Intercompany debt, which includes debt owed to creditors of the affiliated organizations of quasi-public sector, was $90.4 billion on September 30, 2016, or 54.7 percent of GDP, that has increased from the beginning of the year to $8.4 billion.
In the third quarter of 2016, the increase of the intercompany debt by $4.9 billion made a major contribution to the growth of the external debt of the country.
The National Bank reported that the increase is linked with the beginning of the financing the project of future expansion and control wellhead pressure LLP “Tengizchevroil”, as well as the continuation of the North-Caspian and Karachaganak projects.
The increase of external debt index to GDP is due both to the growth of the debt and to a GDP decrease in dollar terms. Estimated GDP, which includes the period from the III quarter of 2015 till the III quarter of 2016 increased by 3.1 percent in KZT (tenge) and decreased by 9.4 percent in dollar terms.
Pure external debt of Kazakhstan as of September 30, 2016, amounted to $36.8 billion, or 27.1 percent of GDP that has increased for the III quarter of 2016 by $1.2 billion or 3.3 percent.
The Kazakh National Bank forecasts inflation rate in the country to decrease to 6.5-7 percent in 2017, and to begin to smoothly enter the target range of 5-7 percent in 2018.
In 2016 inflation rate hit 8.5 percent in Kazakhstan.

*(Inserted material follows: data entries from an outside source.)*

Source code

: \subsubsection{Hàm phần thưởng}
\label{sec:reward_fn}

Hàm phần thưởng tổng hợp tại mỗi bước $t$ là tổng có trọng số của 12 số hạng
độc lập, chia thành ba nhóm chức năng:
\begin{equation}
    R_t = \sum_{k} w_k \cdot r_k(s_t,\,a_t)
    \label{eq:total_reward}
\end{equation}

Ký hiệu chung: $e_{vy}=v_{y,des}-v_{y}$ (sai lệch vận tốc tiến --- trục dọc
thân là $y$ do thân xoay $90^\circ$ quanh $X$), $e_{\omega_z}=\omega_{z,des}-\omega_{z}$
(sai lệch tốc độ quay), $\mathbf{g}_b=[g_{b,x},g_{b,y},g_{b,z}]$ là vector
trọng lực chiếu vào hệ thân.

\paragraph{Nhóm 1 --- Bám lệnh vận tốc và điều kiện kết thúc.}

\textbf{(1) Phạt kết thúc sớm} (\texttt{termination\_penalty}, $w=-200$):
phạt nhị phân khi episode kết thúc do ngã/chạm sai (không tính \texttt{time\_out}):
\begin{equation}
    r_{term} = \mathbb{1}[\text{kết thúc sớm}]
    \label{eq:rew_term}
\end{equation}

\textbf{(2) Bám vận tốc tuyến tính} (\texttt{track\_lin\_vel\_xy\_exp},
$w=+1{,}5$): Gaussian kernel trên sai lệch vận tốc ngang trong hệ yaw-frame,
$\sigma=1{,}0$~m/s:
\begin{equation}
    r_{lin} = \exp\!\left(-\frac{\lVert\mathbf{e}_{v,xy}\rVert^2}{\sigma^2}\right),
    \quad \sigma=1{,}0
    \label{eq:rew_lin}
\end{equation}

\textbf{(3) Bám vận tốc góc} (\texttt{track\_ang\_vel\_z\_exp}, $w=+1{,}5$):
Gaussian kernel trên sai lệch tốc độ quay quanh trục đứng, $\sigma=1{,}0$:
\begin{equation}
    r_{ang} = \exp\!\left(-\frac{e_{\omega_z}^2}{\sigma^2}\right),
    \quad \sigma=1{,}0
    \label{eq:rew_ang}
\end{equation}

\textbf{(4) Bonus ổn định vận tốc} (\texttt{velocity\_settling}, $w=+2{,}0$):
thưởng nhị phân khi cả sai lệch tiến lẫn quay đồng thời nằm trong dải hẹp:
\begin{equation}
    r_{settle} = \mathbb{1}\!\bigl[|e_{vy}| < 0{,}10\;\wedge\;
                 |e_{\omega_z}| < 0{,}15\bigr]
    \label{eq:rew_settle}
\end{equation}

Meanwhile, the National Bank forecasts that economic growth in Kazakhstan to accelerate to 2.2 percent in 2017 and to 4.7 percent for the nine months of 2018.
According to the IMF, Kazakhstan’s economy growth in 2016 was positive, 1 percent, reflecting an increase in oil production and supportive policies, notably Nurly Zhol state program, which provided funding for infrastructure, SMEs, and housing.